[Dataset entries]
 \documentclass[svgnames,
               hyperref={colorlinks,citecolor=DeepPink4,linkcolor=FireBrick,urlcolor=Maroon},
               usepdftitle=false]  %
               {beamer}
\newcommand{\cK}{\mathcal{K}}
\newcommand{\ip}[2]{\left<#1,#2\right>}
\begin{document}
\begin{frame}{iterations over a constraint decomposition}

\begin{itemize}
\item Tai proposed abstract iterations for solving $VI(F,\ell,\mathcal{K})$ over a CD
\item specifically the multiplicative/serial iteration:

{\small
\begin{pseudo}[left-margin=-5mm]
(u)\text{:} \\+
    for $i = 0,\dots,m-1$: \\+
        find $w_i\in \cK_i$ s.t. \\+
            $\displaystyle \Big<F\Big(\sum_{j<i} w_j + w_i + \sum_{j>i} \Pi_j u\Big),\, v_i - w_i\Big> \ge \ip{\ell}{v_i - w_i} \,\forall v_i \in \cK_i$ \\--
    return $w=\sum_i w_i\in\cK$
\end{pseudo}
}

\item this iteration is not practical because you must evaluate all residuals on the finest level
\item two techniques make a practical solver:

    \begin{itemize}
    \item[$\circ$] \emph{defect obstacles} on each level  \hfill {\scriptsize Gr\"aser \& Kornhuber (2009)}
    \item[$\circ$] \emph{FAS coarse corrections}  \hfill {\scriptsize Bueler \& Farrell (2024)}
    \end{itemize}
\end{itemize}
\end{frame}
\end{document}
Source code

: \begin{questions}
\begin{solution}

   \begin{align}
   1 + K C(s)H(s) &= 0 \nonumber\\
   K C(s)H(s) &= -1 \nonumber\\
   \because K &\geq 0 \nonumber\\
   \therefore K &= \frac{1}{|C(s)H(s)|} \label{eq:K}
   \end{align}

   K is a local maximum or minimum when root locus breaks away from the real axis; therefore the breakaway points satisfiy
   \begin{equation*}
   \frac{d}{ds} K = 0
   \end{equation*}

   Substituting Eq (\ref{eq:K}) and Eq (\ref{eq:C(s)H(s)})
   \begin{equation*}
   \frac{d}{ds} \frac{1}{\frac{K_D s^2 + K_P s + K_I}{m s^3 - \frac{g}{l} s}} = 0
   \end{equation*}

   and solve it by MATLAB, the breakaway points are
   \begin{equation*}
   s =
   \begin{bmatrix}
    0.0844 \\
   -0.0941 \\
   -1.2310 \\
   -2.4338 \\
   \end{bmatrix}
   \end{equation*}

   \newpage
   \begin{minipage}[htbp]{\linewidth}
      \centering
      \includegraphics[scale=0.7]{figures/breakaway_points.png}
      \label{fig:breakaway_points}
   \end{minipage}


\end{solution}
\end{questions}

• [What needs to be done]:
Print the data in full, with each line exactly as given.

• [Exercise response]:
 \documentclass[svgnames,
               hyperref={colorlinks,citecolor=DeepPink4,linkcolor=FireBrick,urlcolor=Maroon},
               usepdftitle=false]  %
               {beamer}
\newcommand{\cK}{\mathcal{K}}
\newcommand{\ip}[2]{\left<#1,#2\right>}
\begin{document}
\begin{frame}{iterations over a constraint decomposition}

\begin{itemize}
\item Tai proposed abstract iterations for solving $VI(F,\ell,\mathcal{K})$ over a CD
\item specifically the multiplicative/serial iteration:

{\small
\begin{pseudo}[left-margin=-5mm]
(u)\text{:} \\+
    for $i = 0,\dots,m-1$: \\+
        find $w_i\in \cK_i$ s.t. \\+
            $\displaystyle \Big<F\Big(\sum_{j<i} w_j + w_i + \sum_{j>i} \Pi_j u\Big),\, v_i - w_i\Big> \ge \ip{\ell}{v_i - w_i} \,\forall v_i \in \cK_i$ \\--
    return $w=\sum_i w_i\in\cK$
\end{pseudo}
}

\item this iteration is not practical because you must evaluate all residuals on the finest level
\item two techniques make a practical solver:

    \begin{itemize}
    \item[$\circ$] \emph{defect obstacles} on each level  \hfill {\scriptsize Gr\"aser \& Kornhuber (2009)}
    \item[$\circ$] \emph{FAS coarse corrections}  \hfill {\scriptsize Bueler \& Farrell (2024)}
    \end{itemize}
\end{itemize}
\end{frame}
\end{document}
Source code

: \begin{questions}
\begin{solution}

   \begin{align}
   1 + K C(s)H(s) &= 0 \nonumber\\
   K C(s)H(s) &= -1 \nonumber\\
   \because K &\geq 0 \nonumber\\
   \therefore K &= \frac{1}{|C(s)H(s)|} \label{eq:K}
   \end{align}

   K is a local maximum or minimum when root locus breaks away from the real axis; therefore the breakaway points satisfiy
   \begin{equation*}
   \frac{d}{ds} K = 0
   \end{equation*}

   Substituting Eq (\ref{eq:K}) and Eq (\ref{eq:C(s)H(s)})
   \begin{equation*}
   \frac{d}{ds} \frac{1}{\frac{K_D s^2 + K_P s + K_I}{m s^3 - \frac{g}{l} s}} = 0
   \end{equation*}

   and solve it by MATLAB, the breakaway points are
   \begin{equation*}
   s =
   \begin{bmatrix}
    0.0844 \\
   -0.0941 \\
   -1.2310 \\
   -2.4338 \\
   \end{bmatrix}
   \end{equation*}

   \newpage
   \begin{minipage}[htbp]{\linewidth}
      \centering
      \includegraphics[scale=0.7]{figures/breakaway_points.png}
      \label{fig:breakaway_points}
   \end{minipage}


\end{solution}
\end{questions}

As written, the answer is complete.